Cells were grown in suspension or harvested from ascites and were then fixed by adding an equal volume of 4% paraformaldehyde diluted in PEM/PBS(-) buffer (1/5 volume of PEM [see below] and 4/5 volume of PBS(-)) for 30 min at 4°C, collected by centrifugation (300g, 3 min), washed and resuspended in PBS(-), and then cytospun (Shandon Cytospin3; 20,000 cells/slide, 700 rpm, 1 min) onto 1 N HCl and 95% ethanol-washed slide glasses (Matsunami, Osaka, Japan). The cells were washed twice with PEM buffer (80 mM potassium PIPES [piperazine-N, N'-bis(2-ethanesulfonic acid)] [pH 6.8], 5 mM EGTA [pH 7.0], 2 mM MgCl2) and permeabilized by incubation in PEM/PBS(-) buffer containing 0.1% Triton X-100 for 30 min at room temperature and blocked with goat serum (1:20 dilution in TBS containing 0.1% Tween-20) for 30 min at room temperature. After blocking, the cells were incubated with anti-TORC2 antiserum ((#ST1099, Calbiochem) or normal rabbit IgG for 3 h at room temperature or overnight at 4°C in TBS containing 0.1% Tween-20 (TBS-T). Thereafter, the cells were washed three times with TBS-T and incubated with Cy5-conjugated AffiniPure donkey anti-rabbit IgG (#711-175-152, Jackson Immuno Research Laboratories) in TBS-T. After 1 h, the cells were washed three times in TBS-T. To visualize the nucleus, we counterstained the cells with DAPI (4', 6'-diamidino-2-phenylindole; Nacalai Tesque, Kyoto, Japan; final concentration 0.4 μg/mL, 5 min incubation at room temperature) and washed them once with PBS(-), then mounted them in mounting media and examined them with a Zeiss LSM510 META microscope.
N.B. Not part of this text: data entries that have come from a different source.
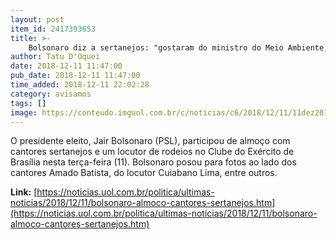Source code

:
 ```yaml
---
layout: post
item_id: 2417393653
title: >-
    Bolsonaro diz a sertanejos: "gostaram do ministro do Meio Ambiente, né?"
author: Tatu D'Oquei
date: 2018-12-11 11:47:00
pub_date: 2018-12-11 11:47:00
time_added: 2018-12-11 22:02:28
category: avisamos
tags: []
image: https://conteudo.imguol.com.br/c/noticias/c6/2018/12/11/11dez2018---o-presidente-eleito-jair-bolsonaro-ao-lado-do-cantor-amado-batista-e-do-locutor-cuiabano-lima-em-almoco-em-brasilia-1544538549817_v2_615x300.jpg
---
```


O presidente eleito, Jair Bolsonaro (PSL), participou de almoço com cantores sertanejos e um locutor de rodeios no Clube do Exército de Brasília nesta terça-feira (11). Bolsonaro posou para fotos ao lado dos cantores Amado Batista, do locutor Cuiabano Lima, entre outros.

**Link:** [https://noticias.uol.com.br/politica/ultimas-noticias/2018/12/11/bolsonaro-almoco-cantores-sertanejos.htm](https://noticias.uol.com.br/politica/ultimas-noticias/2018/12/11/bolsonaro-almoco-cantores-sertanejos.htm)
TORC siRNA hairpin expression vectors (shTORC1 retroviral vector, #NM-001004062; shTORC3 retroviral vector, #XM-344915; shTORC2 lentiviral vector, #NM-02881) were purchased from Open Biosystems (Huntsville, AL). Recombinant retroviruses for shTORC1 and shTORC3 were generated by transfecting respective retroviral vector plasmids into BOSC23 cells, and recombinant lentivirus expressing shTORC2 was generated in HEK293T cells by the cotransfection of the lentiviral vector plasmid with expression vectors for Gag/Pol (pGag/Pol), Rev (pRev), and VSV-G protein (pVSV-G) using the Lipofectamine 2000 (Invitrogen) transfection reagent. Viral supernatant was collected 48 h after transfection and added to EL4-Gax cells for infection in the presence of polybrene (8 μg/mL). Infected cells were selected with puromycin (4 μg/mL), and mixtures of 40–200 clones of each virus were used for further analysis.